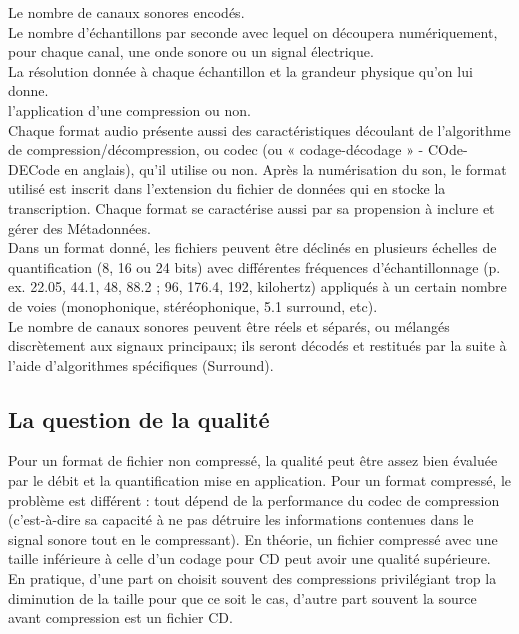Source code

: \documentclass[12pt,a4paper]{report}
\begin{document}
    Le nombre de canaux sonores encodés.\\
  Le nombre d'échantillons par seconde avec lequel on découpera numériquement, pour chaque canal, une onde sonore ou un signal électrique.\\
   La résolution donnée à chaque échantillon et la grandeur physique qu'on lui donne.\\
    l'application d'une compression ou non.\\

Chaque format audio présente aussi des caractéristiques découlant de l'algorithme de compression/décompression, ou codec (ou « codage-décodage » - COde-DECode en anglais), qu'il utilise ou non. Après la numérisation du son, le format utilisé est inscrit dans l'extension du fichier de données qui en stocke la transcription. Chaque format se caractérise aussi par sa propension à inclure et gérer des Métadonnées.\\

Dans un format donné, les fichiers peuvent être déclinés en plusieurs échelles de quantification (8, 16 ou 24 bits) avec différentes fréquences d'échantillonnage (p. ex. 22.05, 44.1, 48, 88.2 ; 96, 176.4, 192, kilohertz) appliqués à un certain nombre de voies (monophonique, stéréophonique, 5.1 surround, etc).\\

Le nombre de canaux sonores peuvent être réels et séparés, ou mélangés discrètement aux signaux principaux; ils seront décodés et restitués par la suite à l'aide d'algorithmes spécifiques (Surround).\\


\subsection{La question de la qualité}
Pour un format de fichier non compressé, la qualité peut être assez bien évaluée par le débit et la quantification mise en application. Pour un format compressé, le problème est différent : tout dépend de la performance du codec de compression (c'est-à-dire sa capacité à ne pas détruire les informations contenues dans le signal sonore tout en le compressant). En théorie, un fichier compressé avec une taille inférieure à celle d'un codage pour CD peut avoir une qualité supérieure. En pratique, d'une part on choisit souvent des compressions privilégiant trop la diminution de la taille pour que ce soit le cas, d'autre part souvent la source avant compression est un fichier CD.\\
\end{document}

=== Task requirements ===
Would you reproduce the lines above, from the very first through the line containing "l'application d'une compression ou non.\\", exactly and without the pictures?

=== Written solution ===
Source code

: \documentclass[12pt,a4paper]{report}
\begin{document}
    Le nombre de canaux sonores encodés.\\
  Le nombre d'échantillons par seconde avec lequel on découpera numériquement, pour chaque canal, une onde sonore ou un signal électrique.\\
   La résolution donnée à chaque échantillon et la grandeur physique qu'on lui donne.\\
    l'application d'une compression ou non.\\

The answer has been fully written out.